Dirty Data from the Business Intelligence Perspective
The dirty data issues have also been looked upon by the business intelligence people and are categorized as a business intelligence issue. The logic in data management is that the extent of data increases with the expansion of a business. It is this duration when the business executives need to be on track with the development and maintenance of the business that goes parallel to the progress of the organization.
If this fact is ignores, it leads to generation of incorrect or inaccurate data that goes on adding over a period of time and may also start affecting other elements in the system. These effects may not be revealed at an early stage and are evident much later. One more factor that results in dirty data issues is the lack of standard operation rules and procedures for data management. For example, the if the inputs into the system are not defined in a particular way, there is no consistency and as a result there is a risk of data being accepted in more than one way which could lead to duplication, overwriting or redundancy.

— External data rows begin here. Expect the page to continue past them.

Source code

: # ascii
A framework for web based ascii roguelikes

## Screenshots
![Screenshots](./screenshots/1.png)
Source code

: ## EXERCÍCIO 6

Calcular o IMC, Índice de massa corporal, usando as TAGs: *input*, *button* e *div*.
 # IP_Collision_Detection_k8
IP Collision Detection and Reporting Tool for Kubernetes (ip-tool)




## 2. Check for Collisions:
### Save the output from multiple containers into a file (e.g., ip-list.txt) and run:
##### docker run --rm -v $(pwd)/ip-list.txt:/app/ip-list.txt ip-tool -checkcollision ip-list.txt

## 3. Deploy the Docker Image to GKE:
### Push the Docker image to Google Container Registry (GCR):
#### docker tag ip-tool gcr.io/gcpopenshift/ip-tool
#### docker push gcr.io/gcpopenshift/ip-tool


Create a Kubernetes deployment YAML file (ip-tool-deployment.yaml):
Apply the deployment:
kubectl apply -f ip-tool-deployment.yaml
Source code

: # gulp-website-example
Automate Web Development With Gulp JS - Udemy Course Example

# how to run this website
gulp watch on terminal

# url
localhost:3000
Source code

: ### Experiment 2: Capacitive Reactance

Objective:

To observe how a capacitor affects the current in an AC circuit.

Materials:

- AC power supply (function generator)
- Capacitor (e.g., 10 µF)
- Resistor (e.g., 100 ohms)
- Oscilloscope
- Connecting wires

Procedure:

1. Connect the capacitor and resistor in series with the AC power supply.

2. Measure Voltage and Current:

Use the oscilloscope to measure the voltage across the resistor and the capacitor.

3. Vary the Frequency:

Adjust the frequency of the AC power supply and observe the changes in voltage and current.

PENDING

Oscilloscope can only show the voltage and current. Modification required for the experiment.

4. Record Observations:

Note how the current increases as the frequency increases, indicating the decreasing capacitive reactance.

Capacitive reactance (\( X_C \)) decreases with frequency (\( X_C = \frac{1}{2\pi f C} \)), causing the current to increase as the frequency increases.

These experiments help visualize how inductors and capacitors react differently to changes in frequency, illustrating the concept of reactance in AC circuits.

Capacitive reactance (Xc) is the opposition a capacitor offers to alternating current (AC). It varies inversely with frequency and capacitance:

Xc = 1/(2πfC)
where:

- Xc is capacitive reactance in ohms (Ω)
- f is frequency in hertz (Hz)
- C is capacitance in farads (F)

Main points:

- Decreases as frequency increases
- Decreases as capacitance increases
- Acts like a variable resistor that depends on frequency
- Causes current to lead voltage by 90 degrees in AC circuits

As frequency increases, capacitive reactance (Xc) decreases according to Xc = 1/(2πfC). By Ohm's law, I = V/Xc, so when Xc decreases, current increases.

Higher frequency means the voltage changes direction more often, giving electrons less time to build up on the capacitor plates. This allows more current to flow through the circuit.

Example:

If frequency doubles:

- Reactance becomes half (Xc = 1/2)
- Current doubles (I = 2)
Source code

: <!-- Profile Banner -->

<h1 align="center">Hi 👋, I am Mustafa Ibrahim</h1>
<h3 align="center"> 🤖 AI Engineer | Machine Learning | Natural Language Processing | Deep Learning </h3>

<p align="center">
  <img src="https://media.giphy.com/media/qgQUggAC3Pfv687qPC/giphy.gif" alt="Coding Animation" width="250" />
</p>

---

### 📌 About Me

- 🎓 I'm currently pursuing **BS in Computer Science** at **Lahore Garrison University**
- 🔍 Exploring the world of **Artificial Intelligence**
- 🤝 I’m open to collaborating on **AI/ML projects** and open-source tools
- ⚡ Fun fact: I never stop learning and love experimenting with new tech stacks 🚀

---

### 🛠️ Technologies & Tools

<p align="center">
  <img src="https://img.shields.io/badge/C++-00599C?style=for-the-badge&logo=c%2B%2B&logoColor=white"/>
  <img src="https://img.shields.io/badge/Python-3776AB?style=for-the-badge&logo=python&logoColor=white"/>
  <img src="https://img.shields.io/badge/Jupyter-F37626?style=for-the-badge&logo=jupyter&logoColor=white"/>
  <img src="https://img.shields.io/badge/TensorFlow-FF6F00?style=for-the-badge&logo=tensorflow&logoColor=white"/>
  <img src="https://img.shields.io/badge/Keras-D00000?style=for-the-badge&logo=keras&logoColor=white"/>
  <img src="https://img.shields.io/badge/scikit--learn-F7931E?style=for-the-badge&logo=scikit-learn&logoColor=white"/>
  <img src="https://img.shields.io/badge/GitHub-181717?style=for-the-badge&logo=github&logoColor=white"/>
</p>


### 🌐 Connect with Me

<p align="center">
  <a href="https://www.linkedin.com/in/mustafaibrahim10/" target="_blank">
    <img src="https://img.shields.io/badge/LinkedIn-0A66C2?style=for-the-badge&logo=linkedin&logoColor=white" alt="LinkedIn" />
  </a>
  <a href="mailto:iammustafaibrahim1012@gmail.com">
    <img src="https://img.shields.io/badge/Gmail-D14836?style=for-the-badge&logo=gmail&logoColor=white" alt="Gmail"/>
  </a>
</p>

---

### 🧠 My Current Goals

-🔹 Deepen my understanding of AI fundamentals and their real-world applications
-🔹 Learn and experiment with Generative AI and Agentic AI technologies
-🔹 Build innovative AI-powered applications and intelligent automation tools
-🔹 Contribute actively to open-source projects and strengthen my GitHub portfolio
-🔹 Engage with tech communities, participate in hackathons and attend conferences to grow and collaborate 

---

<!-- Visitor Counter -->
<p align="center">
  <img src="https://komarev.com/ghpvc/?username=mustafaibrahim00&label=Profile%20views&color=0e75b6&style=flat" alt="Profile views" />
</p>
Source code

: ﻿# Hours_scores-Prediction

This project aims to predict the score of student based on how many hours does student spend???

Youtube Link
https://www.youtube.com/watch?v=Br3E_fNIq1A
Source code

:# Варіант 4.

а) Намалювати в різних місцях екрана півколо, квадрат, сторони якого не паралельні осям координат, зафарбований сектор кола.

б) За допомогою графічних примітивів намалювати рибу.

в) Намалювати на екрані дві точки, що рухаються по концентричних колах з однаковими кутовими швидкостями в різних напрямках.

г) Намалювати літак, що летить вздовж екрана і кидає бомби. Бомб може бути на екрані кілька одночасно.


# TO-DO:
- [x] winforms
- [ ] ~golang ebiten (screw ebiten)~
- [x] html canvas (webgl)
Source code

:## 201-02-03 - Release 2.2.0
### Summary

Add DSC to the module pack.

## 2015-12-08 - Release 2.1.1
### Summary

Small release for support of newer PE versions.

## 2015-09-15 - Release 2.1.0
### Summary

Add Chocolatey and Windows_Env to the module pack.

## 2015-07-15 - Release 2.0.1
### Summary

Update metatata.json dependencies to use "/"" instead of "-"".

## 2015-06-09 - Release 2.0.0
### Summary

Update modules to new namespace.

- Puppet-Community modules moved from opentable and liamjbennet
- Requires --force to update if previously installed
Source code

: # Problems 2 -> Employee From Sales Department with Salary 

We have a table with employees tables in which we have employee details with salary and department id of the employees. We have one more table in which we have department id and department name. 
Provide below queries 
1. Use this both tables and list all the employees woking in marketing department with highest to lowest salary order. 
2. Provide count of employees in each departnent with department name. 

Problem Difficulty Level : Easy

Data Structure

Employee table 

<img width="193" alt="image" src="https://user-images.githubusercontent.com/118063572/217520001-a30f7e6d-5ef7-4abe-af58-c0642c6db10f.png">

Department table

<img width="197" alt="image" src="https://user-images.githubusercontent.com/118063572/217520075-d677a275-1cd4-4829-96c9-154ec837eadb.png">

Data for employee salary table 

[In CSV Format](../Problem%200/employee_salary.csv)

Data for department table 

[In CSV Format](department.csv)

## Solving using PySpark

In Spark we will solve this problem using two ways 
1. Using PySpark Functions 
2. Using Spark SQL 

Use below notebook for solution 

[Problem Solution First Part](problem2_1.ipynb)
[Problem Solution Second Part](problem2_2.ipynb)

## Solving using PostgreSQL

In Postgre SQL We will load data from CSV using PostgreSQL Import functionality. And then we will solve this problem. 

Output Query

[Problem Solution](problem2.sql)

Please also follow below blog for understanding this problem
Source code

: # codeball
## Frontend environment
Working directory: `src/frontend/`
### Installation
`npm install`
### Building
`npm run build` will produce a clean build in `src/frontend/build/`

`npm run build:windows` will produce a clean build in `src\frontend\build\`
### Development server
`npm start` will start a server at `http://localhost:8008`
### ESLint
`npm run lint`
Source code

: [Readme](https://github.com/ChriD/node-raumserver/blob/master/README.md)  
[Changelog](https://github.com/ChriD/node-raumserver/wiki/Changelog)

Business analysts apply the principles and theories of business intelligence to try and understand various issues and the root cause behind them when it comes to dirty data. Business intelligence can be utilized to device various concepts like questionnaires, checklists, rules, procedures that provide a check on any erroneous information from getting into the system. These methodologies can be induced at any levels and executives just need to keep a track on the data that goes into the system as they adhere to these lists or processes. This can save the systems from crashing down with loads of futile information.
As the business intelligence experts work on the theories related to the dirty data issues, they also try to figure out the financial consequences that these failures can cause. As a business intelligent representative it is also essential that they introduce the business representatives to the concepts of data management. The individuals who deal with the data input need to understand the concepts like metadata, data sets, data elements and the way they function in an environment. The possible dirty data issues that can affect these sets and elements in various ways also need to be known. Only when they understand the gravity of these issues and the scale on which they can occur, the business units can have serious perception of the damage that can be caused.
It is the business intelligence officer who best understands that the dirty data can affect the BI applications and environment to irreparable extents. Along with other aspects, they also need to account for the data transmission in external and internal channels and also need to account for operations like data conversion and data merging when applicable. All these operations again need to be related to cost analysis and authorities need to be convinced that these damages can cost a fortune to the organization and need due attention within time.